Every line below from the one containing "In case of a" through the one containing "gh-license --scan Mte90 --report" must be transcribed exactly. Omit all lines outside that stretch.

[Recorded data]
========

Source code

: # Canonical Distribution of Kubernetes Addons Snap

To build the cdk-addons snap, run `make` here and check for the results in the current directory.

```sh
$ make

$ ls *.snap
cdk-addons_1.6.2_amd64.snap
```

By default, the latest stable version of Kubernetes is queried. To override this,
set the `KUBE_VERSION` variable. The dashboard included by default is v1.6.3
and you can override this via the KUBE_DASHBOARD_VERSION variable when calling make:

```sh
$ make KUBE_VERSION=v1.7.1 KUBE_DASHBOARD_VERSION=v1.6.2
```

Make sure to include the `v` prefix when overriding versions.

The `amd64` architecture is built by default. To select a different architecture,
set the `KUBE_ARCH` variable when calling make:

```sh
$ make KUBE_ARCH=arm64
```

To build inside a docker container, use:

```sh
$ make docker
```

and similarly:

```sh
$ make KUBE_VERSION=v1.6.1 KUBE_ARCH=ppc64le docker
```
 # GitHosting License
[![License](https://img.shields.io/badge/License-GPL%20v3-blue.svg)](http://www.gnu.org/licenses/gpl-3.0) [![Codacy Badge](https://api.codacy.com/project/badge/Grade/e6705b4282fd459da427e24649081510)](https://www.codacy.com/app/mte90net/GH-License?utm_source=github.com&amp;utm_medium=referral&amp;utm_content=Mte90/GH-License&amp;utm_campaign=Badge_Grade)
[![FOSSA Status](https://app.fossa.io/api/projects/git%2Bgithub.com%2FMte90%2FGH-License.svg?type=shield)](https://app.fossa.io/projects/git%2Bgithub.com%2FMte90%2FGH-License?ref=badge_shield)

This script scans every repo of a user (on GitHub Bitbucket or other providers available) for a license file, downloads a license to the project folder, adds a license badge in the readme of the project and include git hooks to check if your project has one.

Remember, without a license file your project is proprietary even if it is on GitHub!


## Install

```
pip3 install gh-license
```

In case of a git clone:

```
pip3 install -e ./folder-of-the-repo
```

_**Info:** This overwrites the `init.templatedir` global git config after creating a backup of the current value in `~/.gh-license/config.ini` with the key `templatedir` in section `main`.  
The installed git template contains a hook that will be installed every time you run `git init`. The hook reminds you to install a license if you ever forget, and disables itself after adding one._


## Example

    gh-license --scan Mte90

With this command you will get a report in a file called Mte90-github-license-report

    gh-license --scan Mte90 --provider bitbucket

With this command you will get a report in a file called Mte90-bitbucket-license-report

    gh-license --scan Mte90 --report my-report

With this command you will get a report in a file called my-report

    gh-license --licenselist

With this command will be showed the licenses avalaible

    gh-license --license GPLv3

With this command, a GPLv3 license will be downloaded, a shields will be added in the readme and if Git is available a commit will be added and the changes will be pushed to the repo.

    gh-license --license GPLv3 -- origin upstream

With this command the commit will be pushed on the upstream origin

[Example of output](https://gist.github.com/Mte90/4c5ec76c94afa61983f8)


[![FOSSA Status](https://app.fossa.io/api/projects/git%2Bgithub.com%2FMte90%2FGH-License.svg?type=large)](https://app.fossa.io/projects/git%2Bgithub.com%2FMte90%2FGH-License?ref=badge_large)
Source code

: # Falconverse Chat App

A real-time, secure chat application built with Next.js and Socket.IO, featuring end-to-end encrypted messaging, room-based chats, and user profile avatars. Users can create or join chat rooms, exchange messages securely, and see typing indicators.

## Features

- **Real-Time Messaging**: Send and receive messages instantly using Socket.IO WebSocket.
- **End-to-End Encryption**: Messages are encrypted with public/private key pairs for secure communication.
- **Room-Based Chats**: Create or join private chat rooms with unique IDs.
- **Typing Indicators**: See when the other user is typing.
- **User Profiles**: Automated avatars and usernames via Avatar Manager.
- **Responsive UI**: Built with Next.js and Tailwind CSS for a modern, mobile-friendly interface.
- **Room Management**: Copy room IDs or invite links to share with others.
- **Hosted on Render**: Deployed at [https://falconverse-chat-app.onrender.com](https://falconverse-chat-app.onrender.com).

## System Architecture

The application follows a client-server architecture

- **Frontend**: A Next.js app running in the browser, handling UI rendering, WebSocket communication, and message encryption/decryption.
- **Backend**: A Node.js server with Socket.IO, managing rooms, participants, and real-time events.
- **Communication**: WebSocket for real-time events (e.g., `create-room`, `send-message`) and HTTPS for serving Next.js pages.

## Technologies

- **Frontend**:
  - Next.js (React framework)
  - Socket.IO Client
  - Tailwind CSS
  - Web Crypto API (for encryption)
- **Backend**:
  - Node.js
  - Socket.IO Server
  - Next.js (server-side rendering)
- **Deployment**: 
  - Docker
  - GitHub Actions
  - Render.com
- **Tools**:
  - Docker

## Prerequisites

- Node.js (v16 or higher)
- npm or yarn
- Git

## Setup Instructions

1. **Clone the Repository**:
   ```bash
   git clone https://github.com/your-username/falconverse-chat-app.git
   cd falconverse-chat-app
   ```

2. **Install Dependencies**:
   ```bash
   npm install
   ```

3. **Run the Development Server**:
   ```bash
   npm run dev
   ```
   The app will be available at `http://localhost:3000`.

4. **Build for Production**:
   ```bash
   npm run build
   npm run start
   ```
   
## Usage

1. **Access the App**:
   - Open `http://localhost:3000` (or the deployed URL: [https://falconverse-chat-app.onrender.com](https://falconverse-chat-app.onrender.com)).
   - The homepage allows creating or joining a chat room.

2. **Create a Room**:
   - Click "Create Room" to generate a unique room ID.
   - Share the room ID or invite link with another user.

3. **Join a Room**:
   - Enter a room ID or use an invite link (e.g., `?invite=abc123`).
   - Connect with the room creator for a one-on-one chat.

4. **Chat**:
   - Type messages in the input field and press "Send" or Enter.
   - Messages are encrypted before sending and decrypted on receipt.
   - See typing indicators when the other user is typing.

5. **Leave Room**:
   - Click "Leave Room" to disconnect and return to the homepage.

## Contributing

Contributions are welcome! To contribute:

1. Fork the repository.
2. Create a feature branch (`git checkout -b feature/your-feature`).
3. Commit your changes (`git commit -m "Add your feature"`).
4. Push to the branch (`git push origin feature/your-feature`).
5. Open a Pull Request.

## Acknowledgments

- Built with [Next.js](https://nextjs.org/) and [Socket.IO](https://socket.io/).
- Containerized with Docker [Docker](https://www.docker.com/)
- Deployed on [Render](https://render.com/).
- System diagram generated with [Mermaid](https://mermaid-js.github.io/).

========

Response to the exercise:
In case of a git clone:

```
pip3 install -e ./folder-of-the-repo
```

_**Info:** This overwrites the `init.templatedir` global git config after creating a backup of the current value in `~/.gh-license/config.ini` with the key `templatedir` in section `main`.  
The installed git template contains a hook that will be installed every time you run `git init`. The hook reminds you to install a license if you ever forget, and disables itself after adding one._


## Example

    gh-license --scan Mte90

With this command you will get a report in a file called Mte90-github-license-report

    gh-license --scan Mte90 --provider bitbucket

With this command you will get a report in a file called Mte90-bitbucket-license-report

    gh-license --scan Mte90 --report my-report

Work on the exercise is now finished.